# Farm Boss..Can it mill anything??



## banderso (Jun 15, 2007)

Can a Stihl Farm Boss mill at only 4HP??? 

I was also thinking of creating a prtable mill (similar to alaskin mill) with a Four stroke 5HP motor. Any body ever try this??? (much cheaper than a good power head)


----------



## BobL (Jun 15, 2007)

banderso said:


> Can a Stihl Farm Boss mill at only 4HP???
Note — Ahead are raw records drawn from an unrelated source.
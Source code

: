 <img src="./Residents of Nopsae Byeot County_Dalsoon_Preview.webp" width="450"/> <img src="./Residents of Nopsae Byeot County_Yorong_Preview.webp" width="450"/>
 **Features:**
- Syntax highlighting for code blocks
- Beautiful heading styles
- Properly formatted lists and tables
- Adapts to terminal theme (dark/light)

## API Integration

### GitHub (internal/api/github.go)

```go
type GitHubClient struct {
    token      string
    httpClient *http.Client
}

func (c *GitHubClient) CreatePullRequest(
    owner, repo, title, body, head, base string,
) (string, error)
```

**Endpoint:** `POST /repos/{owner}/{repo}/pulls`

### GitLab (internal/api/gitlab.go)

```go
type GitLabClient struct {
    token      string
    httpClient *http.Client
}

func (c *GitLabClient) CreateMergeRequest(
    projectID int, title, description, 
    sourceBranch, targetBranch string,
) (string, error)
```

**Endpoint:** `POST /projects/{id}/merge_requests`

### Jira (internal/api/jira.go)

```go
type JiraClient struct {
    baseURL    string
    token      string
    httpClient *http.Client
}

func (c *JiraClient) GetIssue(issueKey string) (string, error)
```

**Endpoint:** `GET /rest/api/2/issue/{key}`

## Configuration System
Yes, slowly, using a sharp properly angled chain and a short bar
Good luck


----------



## zopi (Jun 15, 2007)

That's what I'll be using for the moment..it will be slow though..you'll be wanting a bigger saw pretty quick..


----------



## Woodie (Jun 15, 2007)

Check with a guy named lakeside53...he's a topnotch stihl tech. if I recall correctly (and there's a very good chance I don't!), he said the design of the saw did not lend itself to milling.


----------



## Lakeside53 (Jun 15, 2007)

If by Farm Boss you mean 029.. don't... unless it's realy small wood like 6-8 inch... and even then the saw isn't built to take the stress of milling (continous max HP). If you do, remember to detune it to about 75-80% of max HP...
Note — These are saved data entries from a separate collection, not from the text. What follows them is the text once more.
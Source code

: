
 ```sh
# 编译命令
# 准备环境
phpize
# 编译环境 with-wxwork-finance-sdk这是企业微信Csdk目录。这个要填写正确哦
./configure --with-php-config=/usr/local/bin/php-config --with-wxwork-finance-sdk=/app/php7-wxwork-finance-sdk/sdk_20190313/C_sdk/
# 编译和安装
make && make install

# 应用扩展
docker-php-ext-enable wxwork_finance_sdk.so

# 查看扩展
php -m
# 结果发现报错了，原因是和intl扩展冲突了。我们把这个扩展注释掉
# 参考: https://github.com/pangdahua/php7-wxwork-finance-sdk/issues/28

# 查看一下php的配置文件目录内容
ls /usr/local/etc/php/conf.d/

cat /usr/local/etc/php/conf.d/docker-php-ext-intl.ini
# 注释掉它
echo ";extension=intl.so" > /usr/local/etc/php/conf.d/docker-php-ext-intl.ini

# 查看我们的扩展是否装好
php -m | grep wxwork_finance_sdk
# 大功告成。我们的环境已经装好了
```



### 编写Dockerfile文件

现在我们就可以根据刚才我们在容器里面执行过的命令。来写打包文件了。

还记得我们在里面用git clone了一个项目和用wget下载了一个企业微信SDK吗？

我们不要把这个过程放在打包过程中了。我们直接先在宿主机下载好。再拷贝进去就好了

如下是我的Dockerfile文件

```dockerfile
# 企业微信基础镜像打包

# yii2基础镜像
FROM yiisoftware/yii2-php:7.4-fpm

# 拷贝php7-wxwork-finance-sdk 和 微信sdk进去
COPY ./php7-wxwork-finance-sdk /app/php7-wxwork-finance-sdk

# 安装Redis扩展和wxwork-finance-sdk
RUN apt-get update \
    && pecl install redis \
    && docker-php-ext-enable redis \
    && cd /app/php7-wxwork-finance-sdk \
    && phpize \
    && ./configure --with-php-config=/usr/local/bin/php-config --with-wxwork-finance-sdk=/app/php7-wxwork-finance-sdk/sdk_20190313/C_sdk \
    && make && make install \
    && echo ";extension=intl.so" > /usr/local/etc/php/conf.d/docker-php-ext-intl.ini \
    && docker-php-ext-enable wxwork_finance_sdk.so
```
If you're talking about and 041 Farm Boss, that's a different equation and will work well in a small wood mill.


----------



## stonykill (Jun 18, 2007)

it will if its an 029, but it will be REAL slow. The 029 is a 54 cc saw, and really doesn't have much torque, and thats what you want to mill. My 031 at 48 cc's will out mill an 029 all day long. For the record, I have milled with an 029, 16 inch yellow birch. It worked, is still alive, but I don't recommend it>>>>>>>>


----------



## mountainlake (Jun 18, 2007)

If you go four stroke I'd get a used 16 to 24 hp vertical shaft lawn mower engine, then you would have plenty of power. Steve


----------



## banderso (Jun 18, 2007)

*Blade speed or Torque*

What is more important, blade speed or Torque?


----------



## mountainlake (Jun 20, 2007)

Torque and horsepower, you could get the up to speed with 2hp but it wouldn't do you any good. Steve


----------